Nous sommes conscients des conséquences de notre travail journalistique et de notre devoir d’honnêteté auprès des auditoires. Nous n’hésitons pas à corriger une erreur, si nécessaire, ni à effectuer un suivi lorsqu’une situation évolue de façon importante.

Le Bureau de l’ombudsman examine nos pratiques à la lumière des normes établies par les présentes politiques. Nous offrons ouvertement au public les moyens d’évaluer notre performance et de nous demander des comptes, notamment en partageant avec lui les éléments de mesure que nous employons pour évaluer la qualité de notre travail journalistique.
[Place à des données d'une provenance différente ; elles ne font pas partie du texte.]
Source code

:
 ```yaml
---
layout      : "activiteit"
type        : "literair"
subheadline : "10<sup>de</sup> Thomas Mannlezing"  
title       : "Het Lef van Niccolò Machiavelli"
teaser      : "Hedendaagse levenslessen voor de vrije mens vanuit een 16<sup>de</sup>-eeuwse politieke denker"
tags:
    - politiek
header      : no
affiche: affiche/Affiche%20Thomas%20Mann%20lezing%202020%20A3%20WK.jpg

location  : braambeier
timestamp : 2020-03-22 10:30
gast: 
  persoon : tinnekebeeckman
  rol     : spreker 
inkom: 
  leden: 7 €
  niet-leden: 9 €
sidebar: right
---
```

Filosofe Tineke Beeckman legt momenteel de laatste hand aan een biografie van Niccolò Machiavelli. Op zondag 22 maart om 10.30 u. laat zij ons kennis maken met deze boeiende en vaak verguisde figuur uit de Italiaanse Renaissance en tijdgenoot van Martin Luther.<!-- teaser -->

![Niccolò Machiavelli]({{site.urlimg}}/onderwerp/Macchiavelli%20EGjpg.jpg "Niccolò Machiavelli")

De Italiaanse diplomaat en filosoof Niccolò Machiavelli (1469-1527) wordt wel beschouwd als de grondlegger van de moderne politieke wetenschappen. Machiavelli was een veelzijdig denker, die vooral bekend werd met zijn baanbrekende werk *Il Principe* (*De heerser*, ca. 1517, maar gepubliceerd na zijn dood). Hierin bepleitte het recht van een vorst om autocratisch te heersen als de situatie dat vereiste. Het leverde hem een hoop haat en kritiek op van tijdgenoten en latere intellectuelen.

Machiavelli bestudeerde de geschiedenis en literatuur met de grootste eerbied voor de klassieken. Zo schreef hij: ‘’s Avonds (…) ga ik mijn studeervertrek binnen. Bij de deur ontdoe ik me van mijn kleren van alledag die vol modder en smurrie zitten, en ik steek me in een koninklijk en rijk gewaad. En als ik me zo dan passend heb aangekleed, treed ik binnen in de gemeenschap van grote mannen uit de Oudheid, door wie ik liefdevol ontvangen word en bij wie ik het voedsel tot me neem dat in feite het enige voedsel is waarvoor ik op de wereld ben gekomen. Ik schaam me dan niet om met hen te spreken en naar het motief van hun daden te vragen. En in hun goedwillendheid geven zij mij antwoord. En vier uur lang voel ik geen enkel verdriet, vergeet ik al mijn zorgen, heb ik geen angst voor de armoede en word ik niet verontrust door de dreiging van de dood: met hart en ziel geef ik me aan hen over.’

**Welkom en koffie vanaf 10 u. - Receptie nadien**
Nous gérons nos ressources de façon responsable. Nous visons l’excellence et le respect des meilleures pratiques dans notre action journalistique. »

« Principes - Correction des erreurs

Nous mettons tout en œuvre afin d’éviter les erreurs en ondes et dans nos services en ligne. Dans le respect des principes d’exactitude, d’intégrité et d’équité, nous n’hésitons pas à corriger une erreur importante lorsque nous avons pu établir qu’elle a été commise. Cela est essentiel pour maintenir notre crédibilité auprès des Canadiens. Lorsque nous devons apporter une mise au point, nous le faisons dans les meilleurs délais, en tenant compte des circonstances et de l’ampleur donnée à la diffusion des éléments erronés.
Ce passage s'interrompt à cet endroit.